"Vorarlberger Nachrichten" Kommentar: "Programmierte Turbulenzen" (Von Kurt Horwitz)

Ausgabe vom 28.04.2004

Wien (OTS) - Der nächste Bundespräsident steht fest, aber der Wahlkampf geht unvermindert weiter. In gut sechs Wochen, am 13. Juni, werden wir über Österreichs EU-Abgeordnete in Brüssel abstimmen. Alle Parteien außer den Grünen sind angeschlagen. Unter Erfolgszwang steht vor allem die ÖVP. Der demonstrative Jubel der "Benita"-Anhänger(innen) nach der Niederlage ihrer Kandidatin war peinlich genug. Jetzt wird munter gestritten, ob die Landesorganisationen genug für sie getan haben oder ob etwa die Wahlempfehlung Jörg Haiders am Misserfolg schuld war.

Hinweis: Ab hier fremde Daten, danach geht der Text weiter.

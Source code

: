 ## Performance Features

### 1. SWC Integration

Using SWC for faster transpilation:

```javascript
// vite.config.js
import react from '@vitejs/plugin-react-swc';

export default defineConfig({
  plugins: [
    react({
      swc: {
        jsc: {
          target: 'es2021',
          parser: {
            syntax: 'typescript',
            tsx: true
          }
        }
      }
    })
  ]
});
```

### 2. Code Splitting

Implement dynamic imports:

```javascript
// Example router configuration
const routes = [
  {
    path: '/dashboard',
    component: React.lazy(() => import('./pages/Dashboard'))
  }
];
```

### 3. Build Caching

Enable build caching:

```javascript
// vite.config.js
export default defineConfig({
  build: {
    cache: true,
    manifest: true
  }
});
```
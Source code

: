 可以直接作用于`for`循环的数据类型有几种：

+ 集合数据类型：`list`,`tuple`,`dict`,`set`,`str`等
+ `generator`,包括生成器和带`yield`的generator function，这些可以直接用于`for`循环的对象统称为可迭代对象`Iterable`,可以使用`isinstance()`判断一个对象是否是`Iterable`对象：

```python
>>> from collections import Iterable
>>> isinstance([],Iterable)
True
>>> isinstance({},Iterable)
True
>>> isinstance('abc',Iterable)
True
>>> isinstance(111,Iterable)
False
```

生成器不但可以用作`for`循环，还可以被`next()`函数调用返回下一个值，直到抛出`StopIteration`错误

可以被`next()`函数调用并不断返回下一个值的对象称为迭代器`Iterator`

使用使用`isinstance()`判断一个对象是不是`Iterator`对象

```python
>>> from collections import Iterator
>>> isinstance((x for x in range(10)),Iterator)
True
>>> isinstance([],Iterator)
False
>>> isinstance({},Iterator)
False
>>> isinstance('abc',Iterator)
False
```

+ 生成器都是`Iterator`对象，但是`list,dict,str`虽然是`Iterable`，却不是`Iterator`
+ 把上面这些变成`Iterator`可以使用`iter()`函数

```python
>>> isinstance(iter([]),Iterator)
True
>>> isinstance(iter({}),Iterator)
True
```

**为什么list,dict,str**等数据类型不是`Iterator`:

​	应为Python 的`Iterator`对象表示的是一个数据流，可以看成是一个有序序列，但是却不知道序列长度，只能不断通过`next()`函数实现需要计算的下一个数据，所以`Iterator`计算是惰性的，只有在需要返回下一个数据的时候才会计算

In schweren Turbulenzen steckt aber auch die SPÖ - genauer gesagt:
Parteichef Alfred Gusenbauer. Die Partei steht trotz des Sieges von Heinz Fischer nicht hinter ihm, und es ist nur eine Frage der Zeit, bis er abgelöst wird. Der Streit über die Listenplätze der EU-Abgeordneten und die höchst unfreiwillige Kür von Josef Broukal zum stellvertretenden SP-Klubobmann sprechen Bände über den Zustand der Parteispitze.
Die FPÖ wiederum sucht hektisch nach einem attraktiven Spitzenkandidaten und wird große Mühe haben, wenigstens annähernd an das historisch gute Wahlergebnis von 1999 heranzukommen.
Bei der EU-Wahl geht es deshalb für alle Parteien um mehr als um nur ein paar Abgeordnete, die in Österreich ohnehin kaum jemand kennt. Entsprechende Turbulenzen und eine entsprechend niedrige Wahlbeteiligung sind vorprogrammiert.